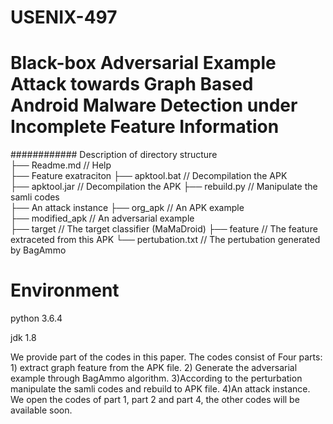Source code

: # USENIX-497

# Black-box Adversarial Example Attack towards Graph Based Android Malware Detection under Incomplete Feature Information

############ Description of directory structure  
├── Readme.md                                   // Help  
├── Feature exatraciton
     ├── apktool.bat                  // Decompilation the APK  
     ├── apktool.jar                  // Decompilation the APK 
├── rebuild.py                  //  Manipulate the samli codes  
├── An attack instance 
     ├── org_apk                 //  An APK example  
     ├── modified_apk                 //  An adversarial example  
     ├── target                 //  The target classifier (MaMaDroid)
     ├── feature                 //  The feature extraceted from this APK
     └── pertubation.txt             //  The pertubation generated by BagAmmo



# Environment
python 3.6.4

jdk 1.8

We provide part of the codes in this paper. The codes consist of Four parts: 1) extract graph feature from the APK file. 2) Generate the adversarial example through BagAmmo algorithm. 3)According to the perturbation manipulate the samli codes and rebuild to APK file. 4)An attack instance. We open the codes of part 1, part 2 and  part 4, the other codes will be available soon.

* * *

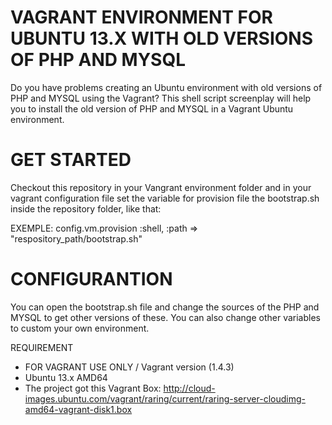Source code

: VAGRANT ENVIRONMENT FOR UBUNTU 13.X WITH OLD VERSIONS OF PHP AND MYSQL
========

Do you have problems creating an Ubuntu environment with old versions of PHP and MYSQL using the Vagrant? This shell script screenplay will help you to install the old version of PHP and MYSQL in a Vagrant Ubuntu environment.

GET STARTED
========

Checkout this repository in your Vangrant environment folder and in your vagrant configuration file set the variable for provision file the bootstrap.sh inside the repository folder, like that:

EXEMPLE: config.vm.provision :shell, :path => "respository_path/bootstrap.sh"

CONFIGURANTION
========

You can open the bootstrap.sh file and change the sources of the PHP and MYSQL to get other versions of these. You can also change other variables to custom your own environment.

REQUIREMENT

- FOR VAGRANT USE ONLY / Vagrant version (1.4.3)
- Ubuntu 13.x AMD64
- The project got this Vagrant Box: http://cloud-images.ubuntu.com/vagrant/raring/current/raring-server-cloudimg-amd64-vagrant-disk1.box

* * *

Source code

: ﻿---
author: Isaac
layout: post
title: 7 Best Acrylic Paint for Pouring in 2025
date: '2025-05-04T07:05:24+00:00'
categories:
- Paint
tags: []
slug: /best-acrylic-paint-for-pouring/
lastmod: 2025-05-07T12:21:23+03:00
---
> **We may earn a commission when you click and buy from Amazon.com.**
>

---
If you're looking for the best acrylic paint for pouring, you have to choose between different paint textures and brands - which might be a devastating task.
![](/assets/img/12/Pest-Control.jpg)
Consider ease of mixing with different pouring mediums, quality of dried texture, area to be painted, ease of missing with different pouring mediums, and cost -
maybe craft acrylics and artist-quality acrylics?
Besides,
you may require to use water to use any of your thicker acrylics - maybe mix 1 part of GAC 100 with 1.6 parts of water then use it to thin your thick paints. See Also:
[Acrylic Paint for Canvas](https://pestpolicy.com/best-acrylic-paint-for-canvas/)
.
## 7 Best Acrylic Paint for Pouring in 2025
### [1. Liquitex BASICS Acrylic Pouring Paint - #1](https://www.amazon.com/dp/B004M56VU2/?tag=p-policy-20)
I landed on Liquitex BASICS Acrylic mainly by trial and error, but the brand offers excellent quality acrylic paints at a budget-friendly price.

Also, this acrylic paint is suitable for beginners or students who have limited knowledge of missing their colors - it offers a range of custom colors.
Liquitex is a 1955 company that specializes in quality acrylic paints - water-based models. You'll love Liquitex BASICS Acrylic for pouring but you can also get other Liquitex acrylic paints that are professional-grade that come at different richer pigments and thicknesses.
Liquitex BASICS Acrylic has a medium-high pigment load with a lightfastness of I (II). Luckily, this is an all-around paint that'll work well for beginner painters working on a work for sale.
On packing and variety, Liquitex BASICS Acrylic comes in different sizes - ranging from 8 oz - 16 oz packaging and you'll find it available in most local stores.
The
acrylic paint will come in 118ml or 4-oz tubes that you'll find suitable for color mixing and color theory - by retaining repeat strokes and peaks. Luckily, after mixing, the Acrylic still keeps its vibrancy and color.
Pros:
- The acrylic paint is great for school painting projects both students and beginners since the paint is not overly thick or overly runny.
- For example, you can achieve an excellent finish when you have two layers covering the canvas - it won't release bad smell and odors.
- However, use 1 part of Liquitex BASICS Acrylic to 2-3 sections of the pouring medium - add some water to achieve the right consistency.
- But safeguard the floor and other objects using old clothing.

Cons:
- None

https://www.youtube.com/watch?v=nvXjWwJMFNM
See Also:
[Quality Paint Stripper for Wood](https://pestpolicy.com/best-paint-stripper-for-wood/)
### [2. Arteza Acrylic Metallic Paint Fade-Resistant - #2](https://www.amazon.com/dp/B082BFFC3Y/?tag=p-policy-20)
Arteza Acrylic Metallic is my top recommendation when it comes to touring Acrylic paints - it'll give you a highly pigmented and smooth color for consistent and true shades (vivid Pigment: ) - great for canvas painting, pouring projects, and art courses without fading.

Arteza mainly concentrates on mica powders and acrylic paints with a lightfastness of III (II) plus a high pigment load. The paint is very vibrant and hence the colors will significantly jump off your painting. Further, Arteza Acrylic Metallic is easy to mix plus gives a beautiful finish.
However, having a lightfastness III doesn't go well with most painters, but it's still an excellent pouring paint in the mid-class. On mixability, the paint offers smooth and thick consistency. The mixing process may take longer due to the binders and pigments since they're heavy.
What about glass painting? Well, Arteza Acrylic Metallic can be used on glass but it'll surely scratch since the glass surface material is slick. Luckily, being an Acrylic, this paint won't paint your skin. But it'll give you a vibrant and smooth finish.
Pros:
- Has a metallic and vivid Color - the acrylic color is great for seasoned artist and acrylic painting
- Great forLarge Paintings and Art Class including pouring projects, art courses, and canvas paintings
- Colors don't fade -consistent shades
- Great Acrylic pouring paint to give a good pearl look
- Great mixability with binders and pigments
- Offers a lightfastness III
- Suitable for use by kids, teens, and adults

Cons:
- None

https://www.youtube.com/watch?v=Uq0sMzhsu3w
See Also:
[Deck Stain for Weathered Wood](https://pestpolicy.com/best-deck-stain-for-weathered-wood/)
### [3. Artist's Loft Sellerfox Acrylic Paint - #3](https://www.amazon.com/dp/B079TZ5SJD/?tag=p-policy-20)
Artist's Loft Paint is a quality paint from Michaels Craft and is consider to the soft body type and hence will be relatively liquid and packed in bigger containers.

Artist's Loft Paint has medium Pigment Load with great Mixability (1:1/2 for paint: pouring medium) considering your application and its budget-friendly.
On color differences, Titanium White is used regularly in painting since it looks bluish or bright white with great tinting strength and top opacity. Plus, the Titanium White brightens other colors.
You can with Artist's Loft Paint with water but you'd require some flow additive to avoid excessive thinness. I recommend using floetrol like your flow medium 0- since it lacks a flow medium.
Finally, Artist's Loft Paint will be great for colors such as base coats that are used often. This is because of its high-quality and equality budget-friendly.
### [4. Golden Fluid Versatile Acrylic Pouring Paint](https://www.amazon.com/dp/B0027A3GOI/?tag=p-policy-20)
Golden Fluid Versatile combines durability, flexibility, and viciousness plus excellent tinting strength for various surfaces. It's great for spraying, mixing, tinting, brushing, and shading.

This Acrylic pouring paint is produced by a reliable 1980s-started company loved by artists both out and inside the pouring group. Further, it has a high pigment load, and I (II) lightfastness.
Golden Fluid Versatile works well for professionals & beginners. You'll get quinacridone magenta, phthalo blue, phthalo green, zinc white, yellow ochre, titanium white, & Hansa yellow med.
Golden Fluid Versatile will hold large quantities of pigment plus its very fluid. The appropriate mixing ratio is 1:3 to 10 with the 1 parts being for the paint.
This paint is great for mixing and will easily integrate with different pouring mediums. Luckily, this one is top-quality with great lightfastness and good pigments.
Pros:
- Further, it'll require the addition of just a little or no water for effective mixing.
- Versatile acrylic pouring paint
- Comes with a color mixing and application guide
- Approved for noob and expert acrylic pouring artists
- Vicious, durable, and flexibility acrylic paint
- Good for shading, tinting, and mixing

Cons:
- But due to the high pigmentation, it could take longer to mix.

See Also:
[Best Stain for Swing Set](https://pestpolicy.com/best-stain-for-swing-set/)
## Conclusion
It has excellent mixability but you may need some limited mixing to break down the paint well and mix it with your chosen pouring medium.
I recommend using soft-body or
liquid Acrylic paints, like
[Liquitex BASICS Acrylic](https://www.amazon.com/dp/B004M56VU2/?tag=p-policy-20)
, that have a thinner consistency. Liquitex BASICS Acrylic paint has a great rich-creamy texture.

> [DESCRIPTION OF THE TASK]:
Whenever the word "white" appears in a line above, copy that line.

> [EXERCISE RESPONSE]:
On color differences, Titanium White is used regularly in painting since it looks bluish or bright white with great tinting strength and top opacity. Plus, the Titanium White brightens other colors.
Golden Fluid Versatile works well for professionals & beginners. You'll get quinacridone magenta, phthalo blue, phthalo green, zinc white, yellow ochre, titanium white, & Hansa yellow med.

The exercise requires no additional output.